Mas o meu maior deleite foi quando vi pela primeira vez as rabanadas sobre um tipo de prato de metal brilhoso longo. Elas brilhavam lindamente sobre a luz das velas. A cor amarronzada brilhosa do açúcar com canela era algo fora do comum. Me apoiei sobre a beirada da mesa de madeira grossa e contemplava aquelas maravilhas. Elas eram enormes sobre a mesa. Que por sinal era grande, comprida e também alta. Somente os meus olhos ultrapassavam os limites da sua altura. As rabanadas eram lindas e enormes. Sim elas eram realmente enormes e me fizeram ficar ali parado.
Não houve naquele dia e naquela noite algo tão bonito e incrível do que aquela travessa cheia de rabanadas brilhantes. Nunca tinha visto ou provado uma única vez na minha vida uma rabanada.
Tudo era novo, tudo era mágico, tudo era visto em câmera lenta. Não havia ângulo melhor porque somente o meu nariz chegava até a altura da mesa. Ao olhar para os lados percebi que outras crianças também estavam ao redor da grande mesa com seus olhos em outra dimensão.
Então entendi que aquele momento não era somente meu.
Uma senhora alta mulata de sorrisos muito brancos que tinha os braços fortes gritava vez ou outra para as crianças que faziam suas artes e brincadeiras. Com as mãos na cintura ele pedia que corrêssemos lá fora e não dentro da casa. Nós crianças não sabíamos de onde vieram ou quem eram as outras. Mas eu não saía de perto da mesa. Estava literalmente hipnotizado. Aquele prato alongado cheio de enormes rabanadas me prendia os pés, os olhos, a mente e a minha vida naquele lugar.
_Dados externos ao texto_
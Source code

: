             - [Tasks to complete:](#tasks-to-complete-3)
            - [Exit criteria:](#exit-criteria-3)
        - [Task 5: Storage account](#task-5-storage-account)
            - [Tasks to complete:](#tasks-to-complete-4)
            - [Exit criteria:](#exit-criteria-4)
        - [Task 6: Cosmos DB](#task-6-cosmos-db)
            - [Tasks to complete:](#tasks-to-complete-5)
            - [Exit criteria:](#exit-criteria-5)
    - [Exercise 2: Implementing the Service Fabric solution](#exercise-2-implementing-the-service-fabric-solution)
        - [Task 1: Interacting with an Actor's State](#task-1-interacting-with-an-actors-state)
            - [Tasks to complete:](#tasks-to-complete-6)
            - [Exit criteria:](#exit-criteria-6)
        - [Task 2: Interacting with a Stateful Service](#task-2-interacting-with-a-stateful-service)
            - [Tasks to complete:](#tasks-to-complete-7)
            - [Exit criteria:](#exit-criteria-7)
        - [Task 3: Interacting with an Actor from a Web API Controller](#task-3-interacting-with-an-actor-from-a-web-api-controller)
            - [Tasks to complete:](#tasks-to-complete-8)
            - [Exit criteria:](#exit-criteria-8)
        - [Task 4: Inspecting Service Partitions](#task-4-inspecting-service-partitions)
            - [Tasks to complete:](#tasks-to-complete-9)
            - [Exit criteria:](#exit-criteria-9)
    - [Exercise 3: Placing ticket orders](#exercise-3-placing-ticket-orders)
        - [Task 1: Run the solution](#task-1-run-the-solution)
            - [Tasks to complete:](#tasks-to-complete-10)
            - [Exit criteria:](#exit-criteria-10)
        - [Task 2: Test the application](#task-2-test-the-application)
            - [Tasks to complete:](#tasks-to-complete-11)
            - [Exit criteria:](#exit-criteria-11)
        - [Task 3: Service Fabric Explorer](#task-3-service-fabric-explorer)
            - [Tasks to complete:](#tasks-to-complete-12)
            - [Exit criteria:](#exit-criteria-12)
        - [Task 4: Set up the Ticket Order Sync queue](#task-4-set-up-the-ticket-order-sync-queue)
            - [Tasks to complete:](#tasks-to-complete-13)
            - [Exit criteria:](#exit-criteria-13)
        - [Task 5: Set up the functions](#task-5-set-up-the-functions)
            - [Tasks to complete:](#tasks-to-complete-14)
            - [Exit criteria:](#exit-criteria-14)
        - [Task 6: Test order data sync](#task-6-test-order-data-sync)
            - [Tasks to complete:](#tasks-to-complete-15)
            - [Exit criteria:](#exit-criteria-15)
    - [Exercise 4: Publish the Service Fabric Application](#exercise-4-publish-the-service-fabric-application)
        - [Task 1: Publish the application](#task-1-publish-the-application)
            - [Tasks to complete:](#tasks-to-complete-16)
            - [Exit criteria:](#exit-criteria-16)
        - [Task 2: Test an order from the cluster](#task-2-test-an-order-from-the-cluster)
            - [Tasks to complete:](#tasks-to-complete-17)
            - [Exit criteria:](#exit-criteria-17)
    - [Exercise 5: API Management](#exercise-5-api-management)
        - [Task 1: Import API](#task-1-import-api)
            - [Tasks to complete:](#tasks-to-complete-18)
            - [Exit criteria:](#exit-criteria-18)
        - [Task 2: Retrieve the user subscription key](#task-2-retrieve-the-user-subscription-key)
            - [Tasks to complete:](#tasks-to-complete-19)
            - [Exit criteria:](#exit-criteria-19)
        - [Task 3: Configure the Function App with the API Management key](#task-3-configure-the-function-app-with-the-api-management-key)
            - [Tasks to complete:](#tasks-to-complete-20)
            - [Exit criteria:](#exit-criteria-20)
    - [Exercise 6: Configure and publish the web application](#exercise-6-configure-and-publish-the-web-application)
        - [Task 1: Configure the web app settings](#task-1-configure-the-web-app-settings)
Após algum tempo aquela senhora voltou a gritar para que todas as crianças chegassem ali. Éramos muitas crianças e cada uma de nós viu aquela senhora se aproximar da mesa e bem segura de se pegar o grande prato alongado com carinho e habilidade. Ela começou a distribuir entre nós crianças aquele tesouro desconhecido e lindo. Um vento frio e calmo adentrou na casa pela porta e janelas e assoprou na sala o cheiro doce de canela e se foi.
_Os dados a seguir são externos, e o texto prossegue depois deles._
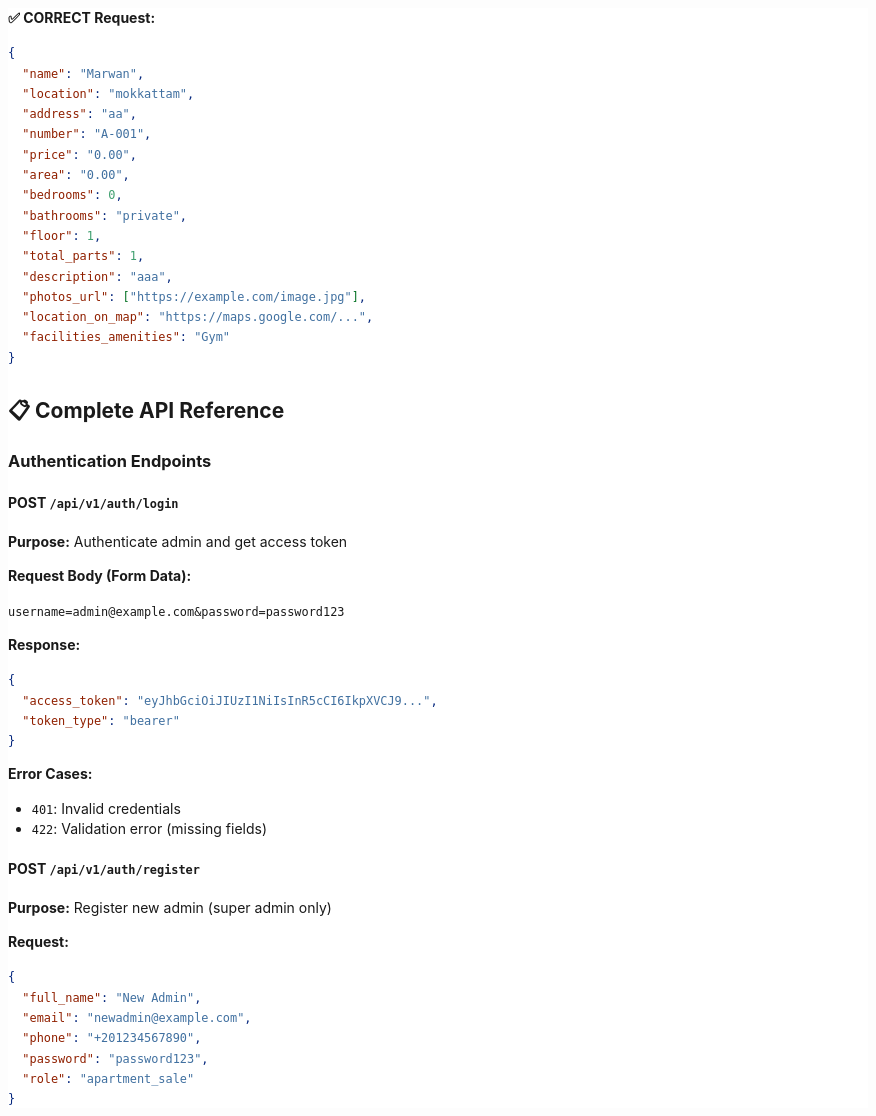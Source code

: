 **✅ CORRECT Request:**
```json
{
  "name": "Marwan",
  "location": "mokkattam",
  "address": "aa",
  "number": "A-001",
  "price": "0.00",
  "area": "0.00",
  "bedrooms": 0,
  "bathrooms": "private",
  "floor": 1,
  "total_parts": 1,
  "description": "aaa",
  "photos_url": ["https://example.com/image.jpg"],
  "location_on_map": "https://maps.google.com/...",
  "facilities_amenities": "Gym"
}
```

## 📋 Complete API Reference

### Authentication Endpoints

#### POST `/api/v1/auth/login`
**Purpose:** Authenticate admin and get access token

**Request Body (Form Data):**
```
username=admin@example.com&password=password123
```

**Response:**
```json
{
  "access_token": "eyJhbGciOiJIUzI1NiIsInR5cCI6IkpXVCJ9...",
  "token_type": "bearer"
}
```

**Error Cases:**
- `401`: Invalid credentials
- `422`: Validation error (missing fields)

#### POST `/api/v1/auth/register`
**Purpose:** Register new admin (super admin only)

**Request:**
```json
{
  "full_name": "New Admin",
  "email": "newadmin@example.com",
  "phone": "+201234567890",
  "password": "password123",
  "role": "apartment_sale"
}
```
Cada uma de nós recebíamos um bom e enorme pedaço de rabanada. Me lembro que o pedaço que recebi era do tamanho ou maior que o meu rosto. Tive que segurá-lo com as duas mãos aquela gigantesca rabanada. Me senti a criança mais feliz do mundo, mais rica da terra. Neste momento de olhos esbugalhados vi o céu pipocar em luzes e logo vieram os estouros. Os meus dedos umedecidos estavam cheios de açúcar e não sabia por onde começar a comer a rabanada. Ao lado uma menina dava em sua rabanada o seu primeiro pedaço. Logo assim provei pela primeira vez. A minha boca se encheu de salivas, a minha língua não sabia o que informar ao meu cérebro e este me deixou num estado letárgico. O riso veio no meu rosto, o corpo estava feliz por inteiro. Sensações atrás de sensações vinham dentro de mim e iam na respiração. Tudo era incrível.
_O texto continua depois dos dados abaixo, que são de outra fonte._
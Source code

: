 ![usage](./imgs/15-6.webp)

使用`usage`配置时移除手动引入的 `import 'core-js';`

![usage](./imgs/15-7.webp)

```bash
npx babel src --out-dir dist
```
Os adultos se abraçavam e logo me vi de mãos vazias meladas e com a alma satisfeita. Os estouros ainda podia ouvir e o céu escuro brilhava em pontos. As mãos limpei vagarosamente, ritualmente com a boca mas primeiro foram os dedos da mão direita. Quando ia começar na mão esquerda aquele ritual saboroso eis que aquela senhora surgiu de repente e pôs-se a distribuir outras rabanadas. Foi outro pedaço a metade, se me lembro, de uma rabanada.
Não me lembro como dormi ou com o que eu sonhei. Não me lembro como voltei para o colégio interno e como foi a minha volta. Parece que vivi tanto em pouco tempo. O meu melhor Natal.